No crew will be on this first test flight of the SLS, but there will be a Snoopy as a zero-g indicator in the Orion capsule as well as a Shawn the Sheep contributed by the European Space Agency, who built the service module that provides the power and propulsion for the Orion. The Plan for Artemis 1 is a 26 day mission to travel out to the Moon and conduct what is called a distant retrograde orbit, which will swing the Orion capsule with its service module within 80 miles of the lunar surface and then 30, ooo miles farther away from the Moon where the the systems will be checked and tested before the Orion dives back towards the Moon for another 80 mile pass above the surface as it is flung back towards the Earth.

The Orion crew capsule will separate from the service module before reentering the earth’s atmosphere at 25,000 mph, the heat shield will face its final test, with the friction generating temperatures of 5,000 degrees Fahrenheit. Parachutes will then deploy to slow the capsule to a soft ocean splashdown off the coast of California.

And then just like that, all the years of assembly and testing were over. At 1:47 AM (EST) on November 16, 2022 the SLS leapt off the pad generating 8.8 million pounds of thrust, making it the most powerful rocket ever launched. The 25.5 day mission was a success, testing all of the SLS systems. NASA has recently named the crew for Artemis II, that will fly a 10-day mission in 2024 to become the first humans to have visited the Moon since Apollo 17 mission in 1972.

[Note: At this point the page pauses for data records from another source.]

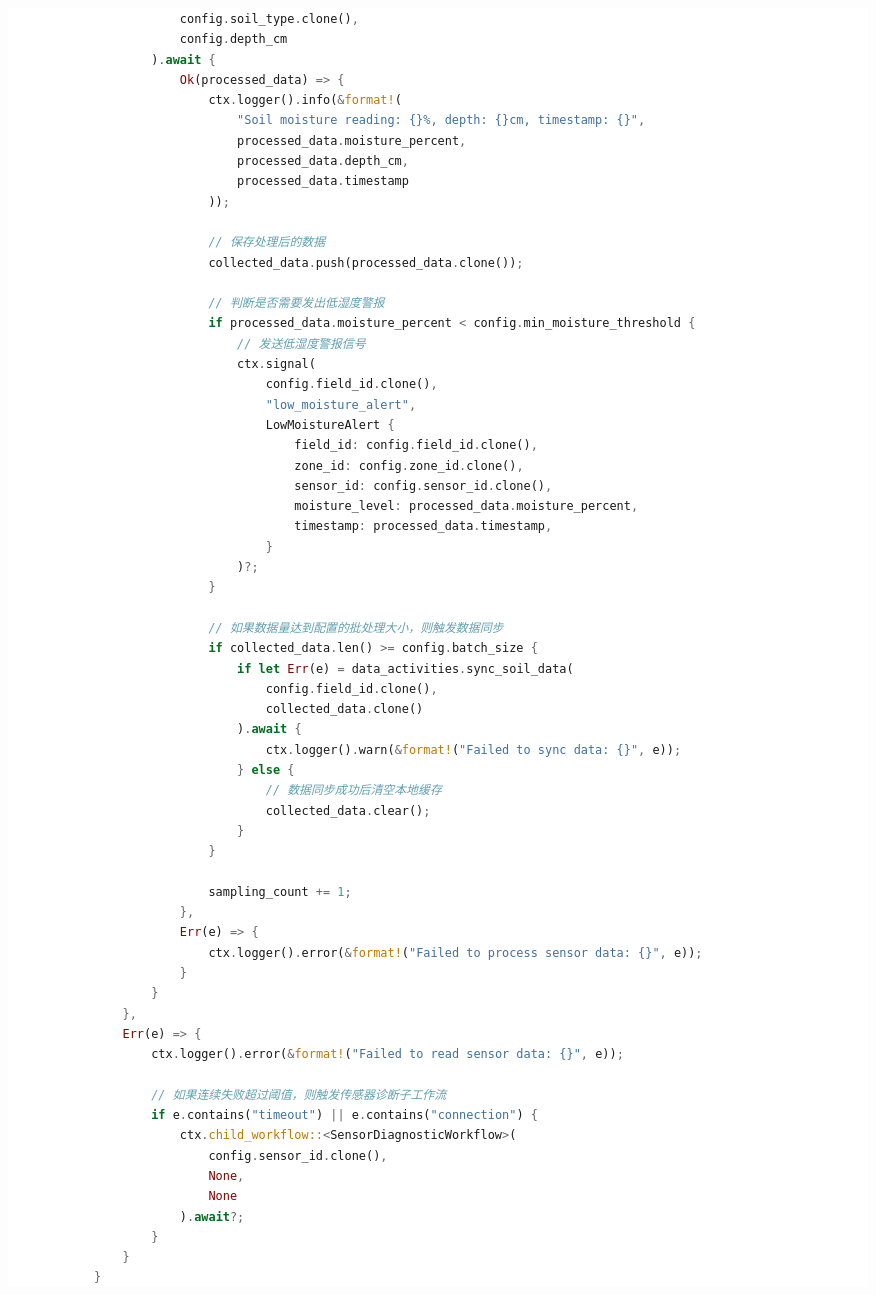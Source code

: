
 ```rust
                        config.soil_type.clone(),
                        config.depth_cm
                    ).await {
                        Ok(processed_data) => {
                            ctx.logger().info(&format!(
                                "Soil moisture reading: {}%, depth: {}cm, timestamp: {}", 
                                processed_data.moisture_percent,
                                processed_data.depth_cm,
                                processed_data.timestamp
                            ));
                            
                            // 保存处理后的数据
                            collected_data.push(processed_data.clone());
                            
                            // 判断是否需要发出低湿度警报
                            if processed_data.moisture_percent < config.min_moisture_threshold {
                                // 发送低湿度警报信号
                                ctx.signal(
                                    config.field_id.clone(),
                                    "low_moisture_alert",
                                    LowMoistureAlert {
                                        field_id: config.field_id.clone(),
                                        zone_id: config.zone_id.clone(),
                                        sensor_id: config.sensor_id.clone(),
                                        moisture_level: processed_data.moisture_percent,
                                        timestamp: processed_data.timestamp,
                                    }
                                )?;
                            }
                            
                            // 如果数据量达到配置的批处理大小，则触发数据同步
                            if collected_data.len() >= config.batch_size {
                                if let Err(e) = data_activities.sync_soil_data(
                                    config.field_id.clone(),
                                    collected_data.clone()
                                ).await {
                                    ctx.logger().warn(&format!("Failed to sync data: {}", e));
                                } else {
                                    // 数据同步成功后清空本地缓存
                                    collected_data.clear();
                                }
                            }
                            
                            sampling_count += 1;
                        },
                        Err(e) => {
                            ctx.logger().error(&format!("Failed to process sensor data: {}", e));
                        }
                    }
                },
                Err(e) => {
                    ctx.logger().error(&format!("Failed to read sensor data: {}", e));
                    
                    // 如果连续失败超过阈值，则触发传感器诊断子工作流
                    if e.contains("timeout") || e.contains("connection") {
                        ctx.child_workflow::<SensorDiagnosticWorkflow>(
                            config.sensor_id.clone(),
                            None,
                            None
                        ).await?;
                    }
                }
            }
```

I wrote two articles for my local newspaper on covering the launch. A lot of interest from all grade levels has been expressed at the library and classroom programs I have held in my community. There are a lot of amazing activities that you can use to help explain the science involved, and the engineering challenges being faced to solve the problems of building new space suits, lunar rovers and landers. https://www.jpl.nasa.gov/edu/teach/activity/touchdown/ is a great group activity. Students can work individually or in pairs, and you can easily modify the provided supply lists to include things such as flexible straws for landing gears. I usually go for mini-marshmallows for my two crew members, but you can use anything lightweight, such as pompoms.

A slightly more advanced activity is https://www.jpl.nasa.gov/edu/teach/activity/foam-rocket/ This activity can really help participants understand terms such as thrust, stability, angle, down range, and apogee. This activity is well suited for an indoor gym or outside on a playground or grass area. I like to have participants aim for a target (I use hula hoops). 20 yard distance from the individuals launching the rockets is a good place to start.

And finally, http://clearinghouse.starnetlibraries.org/collections/DiscoverSpace/BuildASpaceColony-ActivityGuide.pdf This activity is one I usually try to plan out a few months from when I want to hold a Space Colony Build, so I have plenty of time to collect empty soda bottles, cereal boxes, coffee cans, egg cartons,  or enlist your coworkers to help you with any leftover materials they might be able to bring in for you. I love this activity because it showcases the “A” in STEAM for art, and is very scaleable to the different age groups you may be working with. There can be more features and highly specialised areas  to the Moon Colony for older participants, and a more streamlined simplified version for younger participants. Large sections of cardboard can be a great starting point that you can paint Moon gray that participants can use to construct their base on. Get creative, go big!!

I know after my time at the Kennedy Space Center interviewing astronauts, engineers and NASA officials about the Artemis Program (Artemis is the sister of Apollo in Greek mythology) that a whole new Artemis Generation will be inspired much like the Apollo Generation to explore, aim higher and maybe try something they had never considered before. With the Artemis III mission scheduled to land on the moon and elements of the Lunar Gateway space station being built and designs being considered for new lunar rovers to help transport astronauts on the surface of the Moon, the future for the Artemis Generation is looking bright.